3. Il y a lieu, dans les circonstances de l’espèce et eu égard à l’urgence qui s’attache à ce qu’il soit statué sur la requête de M. B, de prononcer son admission provisoire à l’aide juridictionnelle.
Sur les conclusions présentées au titre de l’article L. 521-2 du code de justice administrative :
4. Aux termes de l’article L. 521-2 du code de justice administrative : « Saisi d’une demande en ce sens justifiée par l’urgence, le juge des référés peut ordonner toutes mesures nécessaires à la sauvegarde d’une liberté fondamentale à laquelle une personne morale de droit public ou un organisme de droit privé chargé de la gestion d’un service public aurait porté, dans l’exercice d’un de ses pouvoirs, une atteinte grave et manifestement illégale. Le juge des référés se prononce dans un délai de quarante-huit heures. ».
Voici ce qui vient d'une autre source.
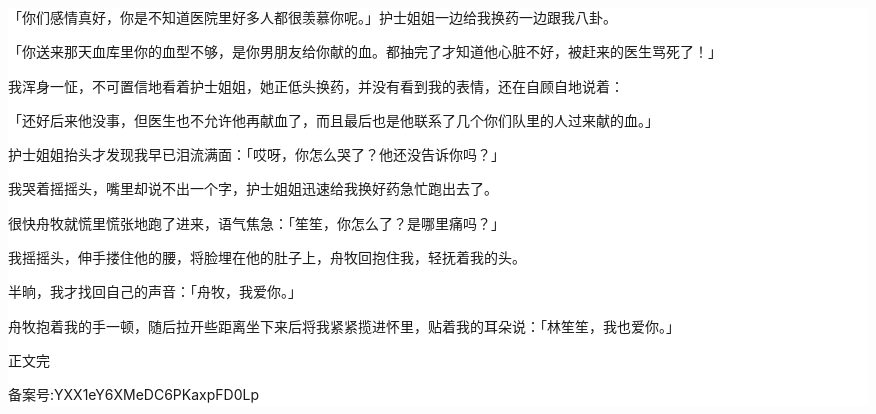 「你们感情真好，你是不知道医院里好多人都很羡慕你呢。」护士姐姐一边给我换药一边跟我八卦。

「你送来那天血库里你的血型不够，是你男朋友给你献的血。都抽完了才知道他心脏不好，被赶来的医生骂死了！」

我浑身一怔，不可置信地看着护士姐姐，她正低头换药，并没有看到我的表情，还在自顾自地说着：

「还好后来他没事，但医生也不允许他再献血了，而且最后也是他联系了几个你们队里的人过来献的血。」

护士姐姐抬头才发现我早已泪流满面：「哎呀，你怎么哭了？他还没告诉你吗？」

我哭着摇摇头，嘴里却说不出一个字，护士姐姐迅速给我换好药急忙跑出去了。

很快舟牧就慌里慌张地跑了进来，语气焦急：「笙笙，你怎么了？是哪里痛吗？」

我摇摇头，伸手搂住他的腰，将脸埋在他的肚子上，舟牧回抱住我，轻抚着我的头。

半晌，我才找回自己的声音：「舟牧，我爱你。」

舟牧抱着我的手一顿，随后拉开些距离坐下来后将我紧紧揽进怀里，贴着我的耳朵说：「林笙笙，我也爱你。」

正文完

备案号:YXX1eY6XMeDC6PKaxpFD0Lp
5. Il résulte de l’instruction que le préfet a en cours d’instance, adressé au requérant une convocation pour le 9 avril 2025 à 9 h 30 pour la mise en fabrication de sa carte de séjour temporaire mention vie privée et familiale " avec prise d’empreintes et délivrance d’un récépissé de demande de carte de séjour. Dans ces conditions, et le requérant qui n’a pas, à la date de la présente ordonnance, informé le tribunal d’une quelconque difficulté à la suite de la convocation au 9 avril dernier, doit être regardé comme ayant obtenu satisfaction dans le cadre du présent recours. Par suite, il n’y pas lieu de statuer sur les conclusions présenter sur le fondement des dispositions de l’article L. 521-2 du code de justice administrative.
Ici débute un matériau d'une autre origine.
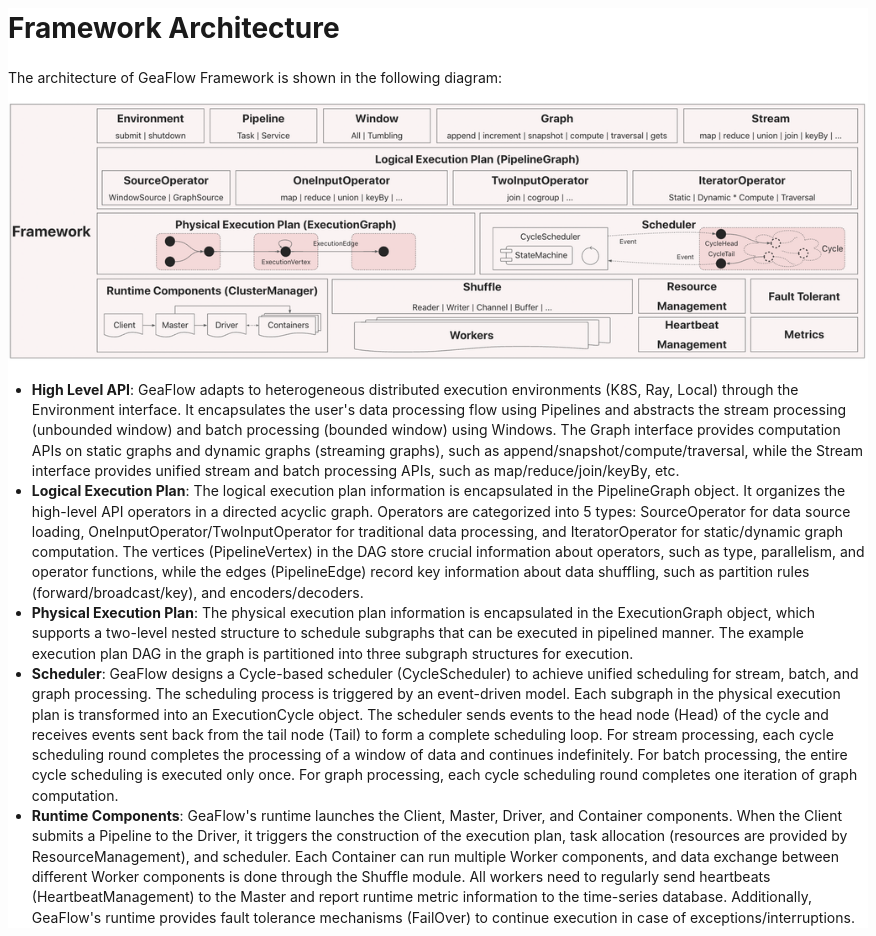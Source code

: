 # Framework Architecture

The architecture of GeaFlow Framework is shown in the following diagram:

![framework_arch](../../../static/img/framework_arch_new.png)

* **High Level API**: GeaFlow adapts to heterogeneous distributed execution environments (K8S, Ray, Local) through the Environment interface. It encapsulates the user's data processing flow using Pipelines and abstracts the stream processing (unbounded window) and batch processing (bounded window) using Windows. The Graph interface provides computation APIs on static graphs and dynamic graphs (streaming graphs), such as append/snapshot/compute/traversal, while the Stream interface provides unified stream and batch processing APIs, such as map/reduce/join/keyBy, etc.
* **Logical Execution Plan**: The logical execution plan information is encapsulated in the PipelineGraph object. It organizes the high-level API operators in a directed acyclic graph. Operators are categorized into 5 types: SourceOperator for data source loading, OneInputOperator/TwoInputOperator for traditional data processing, and IteratorOperator for static/dynamic graph computation. The vertices (PipelineVertex) in the DAG store crucial information about operators, such as type, parallelism, and operator functions, while the edges (PipelineEdge) record key information about data shuffling, such as partition rules (forward/broadcast/key), and encoders/decoders.
* **Physical Execution Plan**: The physical execution plan information is encapsulated in the ExecutionGraph object, which supports a two-level nested structure to schedule subgraphs that can be executed in pipelined manner. The example execution plan DAG in the graph is partitioned into three subgraph structures for execution.
* **Scheduler**: GeaFlow designs a Cycle-based scheduler (CycleScheduler) to achieve unified scheduling for stream, batch, and graph processing. The scheduling process is triggered by an event-driven model. Each subgraph in the physical execution plan is transformed into an ExecutionCycle object. The scheduler sends events to the head node (Head) of the cycle and receives events sent back from the tail node (Tail) to form a complete scheduling loop. For stream processing, each cycle scheduling round completes the processing of a window of data and continues indefinitely. For batch processing, the entire cycle scheduling is executed only once. For graph processing, each cycle scheduling round completes one iteration of graph computation.
* **Runtime Components**: GeaFlow's runtime launches the Client, Master, Driver, and Container components. When the Client submits a Pipeline to the Driver, it triggers the construction of the execution plan, task allocation (resources are provided by ResourceManagement), and scheduler. Each Container can run multiple Worker components, and data exchange between different Worker components is done through the Shuffle module. All workers need to regularly send heartbeats (HeartbeatManagement) to the Master and report runtime metric information to the time-series database. Additionally, GeaFlow's runtime provides fault tolerance mechanisms (FailOver) to continue execution in case of exceptions/interruptions.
6. Il n’y a pas lieu, dans les circonstances de l’espèce, de faire application des dispositions de l’article L. 761-1 du code de justice administrative et de l’article 37 de la loi du 10 juillet 1991.
O R D O N N E :
Article 1er : M. B est admis au bénéfice de l’aide juridictionnelle à titre provisoire.
Article 2 : Il n’y a pas lieu de statuer sur les conclusions de la requête présentées sur le fondement de l’article L. 521-2 du code de justice administrative.
Article 3 : Le surplus des conclusions de la requête est rejeté.
Article 4 : La présente ordonnance sera notifiée à M. C B et au ministre de l’intérieur.
Copie en sera adressée pour information au préfet des Hauts-de-Seine.
Fait à Cergy-Pontoise, le 11 avril 2025.
La juge des référés,
signé
H. Le Griel
La République mande et ordonne au ministre de l’intérieur en ce qui le concerne ou à tous commissaires de justice à ce requis en ce qui concerne les voies de droit commun, contre les parties privées, de pourvoir à l’exécution de la présente décision.